Battle Against Invasive Phragmites Ramps Up

They’re toxic, they have a negative impact on coastal wetlands and dunes along the Lake Huron shoreline,  and they spread like wildfire.

Invasive Phragmites (Blackburnnews.com File Photo)

Invasive Phragmites (Blackburnnews.com File Photo)

Phragmites are also extremely flammable and ignitable. They’ve been known to send flames 50 ft up into the air and burn very hot when ignited.

One volunteer based group in Lambton Shores is taking their fight against invasive phragmites to the next level by working to cut and control these pesky plants.

Nancy Vilder, board chair of the Lambton Shores Phragmites Community Group, says they’ve developed a new tool for cutting phragmites in the water thanks to a $205,000 grant through Environment and Climate Change Canada.

“We came up with a cutting platform and a transporting barge and we’ve been using that to cut phragmites in the water,” says Vilder.

While the cutting does help, the best way to eradicate phragmites is through the use of certain chemicals which Vilder says is not something they have at their disposal.

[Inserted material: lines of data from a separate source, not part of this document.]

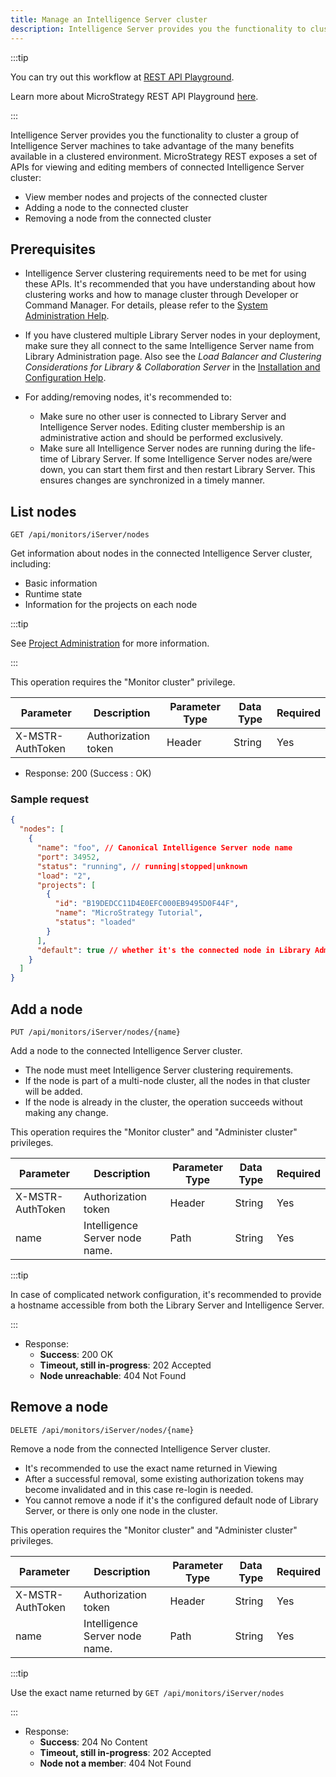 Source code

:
```yaml
---
title: Manage an Intelligence Server cluster
description: Intelligence Server provides you the functionality to cluster a group of Intelligence Server machines to take advantage of the many benefits available in a clustered environment.
---
```


:::tip

You can try out this workflow at [REST API Playground](https://www.postman.com/microstrategysdk/workspace/microstrategy-rest-api/folder/16131298-7f67e2a1-9eb5-45b1-8e4c-4fcec18a998a?ctx=documentation).

Learn more about MicroStrategy REST API Playground [here](/docs/getting-started/playground.md).

:::

Intelligence Server provides you the functionality to cluster a group of Intelligence Server machines to take advantage of the many benefits available in a clustered environment. MicroStrategy REST exposes a set of APIs for viewing and editing members of connected Intelligence Server cluster:

- View member nodes and projects of the connected cluster
- Adding a node to the connected cluster
- Removing a node from the connected cluster

## Prerequisites

- Intelligence Server clustering requirements need to be met for using these APIs. It's recommended that you have understanding about how clustering works and how to manage cluster through Developer or Command Manager. For details, please refer to the [System Administration Help](https://www2.microstrategy.com/producthelp/2021/SystemAdmin/WebHelp/Lang_1033/index.htm).
- If you have clustered multiple Library Server nodes in your deployment, make sure they all connect to the same Intelligence Server name from Library Administration page. Also see the _Load Balancer and Clustering Considerations for Library & Collaboration Server_ in the [Installation and Configuration Help](https://www2.microstrategy.com/producthelp/2021/InstallConfig/index.htm).
- For adding/removing nodes, it's recommended to:

  - Make sure no other user is connected to Library Server and Intelligence Server nodes. Editing cluster membership is an administrative action and should be performed exclusively.
  - Make sure all Intelligence Server nodes are running during the life-time of Library Server. If some Intelligence Server nodes are/were down, you can start them first and then restart Library Server. This ensures changes are synchronized in a timely manner.

## List nodes

`GET /api/monitors/iServer/nodes`

Get information about nodes in the connected Intelligence Server cluster, including:

- Basic information
- Runtime state
- Information for the projects on each node

:::tip

See [Project Administration](./project-administration.md) for more information.

:::

This operation requires the "Monitor cluster" privilege.

| Parameter        | Description         | Parameter Type | Data Type | Required |
| ---------------- | ------------------- | -------------- | --------- | -------- |
| X-MSTR-AuthToken | Authorization token | Header         | String    | Yes      |

- Response: 200 (Success : OK)

### Sample request

```json
{
  "nodes": [
    {
      "name": "foo", // Canonical Intelligence Server node name
      "port": 34952,
      "status": "running", // running|stopped|unknown
      "load": "2",
      "projects": [
        {
          "id": "B19DEDCC11D4E0EFC000EB9495D0F44F",
          "name": "MicroStrategy Tutorial",
          "status": "loaded"
        }
      ],
      "default": true // whether it's the connected node in Library Admin page
    }
  ]
}
```

## Add a node

`PUT /api/monitors/iServer/nodes/{name}`

Add a node to the connected Intelligence Server cluster.

- The node must meet Intelligence Server clustering requirements.
- If the node is part of a multi-node cluster, all the nodes in that cluster will be added.
- If the node is already in the cluster, the operation succeeds without making any change.

This operation requires the "Monitor cluster" and "Administer cluster" privileges.

| Parameter        | Description                    | Parameter Type | Data Type | Required |
| ---------------- | ------------------------------ | -------------- | --------- | -------- |
| X-MSTR-AuthToken | Authorization token            | Header         | String    | Yes      |
| name             | Intelligence Server node name. | Path           | String    | Yes      |

:::tip

In case of complicated network configuration, it's recommended to provide a hostname accessible from both the Library Server and Intelligence Server.

:::

- Response:
  - **Success**: 200 OK
  - **Timeout, still in-progress**: 202 Accepted
  - **Node unreachable**: 404 Not Found

## Remove a node

`DELETE /api/monitors/iServer/nodes/{name}`

Remove a node from the connected Intelligence Server cluster.

- It's recommended to use the exact name returned in Viewing
- After a successful removal, some existing authorization tokens may become invalidated and in this case re-login is needed.
- You cannot remove a node if it's the configured default node of Library Server, or there is only one node in the cluster.

This operation requires the "Monitor cluster" and "Administer cluster" privileges.

| Parameter        | Description                    | Parameter Type | Data Type | Required |
| ---------------- | ------------------------------ | -------------- | --------- | -------- |
| X-MSTR-AuthToken | Authorization token            | Header         | String    | Yes      |
| name             | Intelligence Server node name. | Path           | String    | Yes      |

:::tip

Use the exact name returned by `GET /api/monitors/iServer/nodes`

:::

- Response:
  - **Success**: 204 No Content
  - **Timeout, still in-progress**: 202 Accepted
  - **Node not a member**: 404 Not Found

“It cost $3,000 to get the phragmites managed in Grand Bend, spading and other techniques do not work and we really desperately need the chemicals to get on top of it,” adds Vilder.

Phragmites are not only affecting areas in Lambton Shores like the 59-hectare coastal meadow marsh at 9191 Wood Dr., but at many locations along the Lake Huron Shoreline including further north in Goderich and Kincardine to name a few.

Vilder notes they’re at a crossroads when it comes to getting the help and support needed to combat phragmites.

“The government has to get more involved and help groups like ours, and groups like the ones in Kincardine and up our shoreline; all these pockets of people who are fighting this wit their hands tied behind their back,” says Vilder.